## WHAT TO DO
Please retype the line that contains "Decade of Experience**" and all lines that follow it to the end of the entries below, exactly as they stand, with nothing added.

## PROVIDED DATA
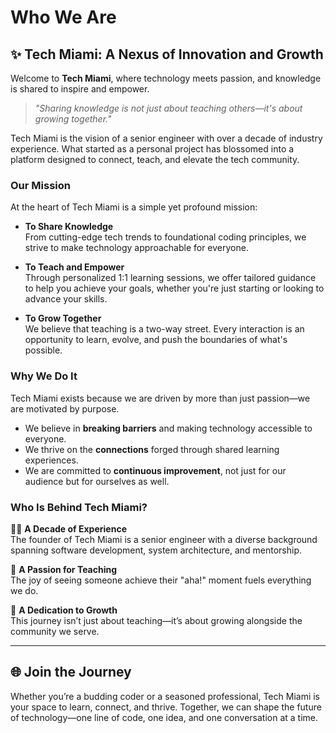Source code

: # Who We Are

## ✨ Tech Miami: A Nexus of Innovation and Growth  

Welcome to **Tech Miami**, where technology meets passion, and knowledge is shared to inspire and empower.  

> _"Sharing knowledge is not just about teaching others—it's about growing together."_  

Tech Miami is the vision of a senior engineer with over a decade of industry experience. What started as a personal project has blossomed into a platform designed to connect, teach, and elevate the tech community.  

### **Our Mission**  

At the heart of Tech Miami is a simple yet profound mission:  
- **To Share Knowledge**  
  From cutting-edge tech trends to foundational coding principles, we strive to make technology approachable for everyone.  

- **To Teach and Empower**  
  Through personalized 1:1 learning sessions, we offer tailored guidance to help you achieve your goals, whether you're just starting or looking to advance your skills.  

- **To Grow Together**  
  We believe that teaching is a two-way street. Every interaction is an opportunity to learn, evolve, and push the boundaries of what's possible.  

### **Why We Do It**  

Tech Miami exists because we are driven by more than just passion—we are motivated by purpose.  
- We believe in **breaking barriers** and making technology accessible to everyone.  
- We thrive on the **connections** forged through shared learning experiences.  
- We are committed to **continuous improvement**, not just for our audience but for ourselves as well.  

### **Who Is Behind Tech Miami?**  

👨‍💻 **A Decade of Experience**  
The founder of Tech Miami is a senior engineer with a diverse background spanning software development, system architecture, and mentorship.  

🌟 **A Passion for Teaching**  
The joy of seeing someone achieve their "aha!" moment fuels everything we do.  

🌱 **A Dedication to Growth**  
This journey isn’t just about teaching—it’s about growing alongside the community we serve.  

---

## 🌐 Join the Journey  

Whether you’re a budding coder or a seasoned professional, Tech Miami is your space to learn, connect, and thrive. Together, we can shape the future of technology—one line of code, one idea, and one conversation at a time.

## RESULT OF THIS EXERCISE
👨‍💻 **A Decade of Experience**  
The founder of Tech Miami is a senior engineer with a diverse background spanning software development, system architecture, and mentorship.  

🌟 **A Passion for Teaching**  
The joy of seeing someone achieve their "aha!" moment fuels everything we do.  

🌱 **A Dedication to Growth**  
This journey isn’t just about teaching—it’s about growing alongside the community we serve.  

---

## 🌐 Join the Journey  

Whether you’re a budding coder or a seasoned professional, Tech Miami is your space to learn, connect, and thrive. Together, we can shape the future of technology—one line of code, one idea, and one conversation at a time.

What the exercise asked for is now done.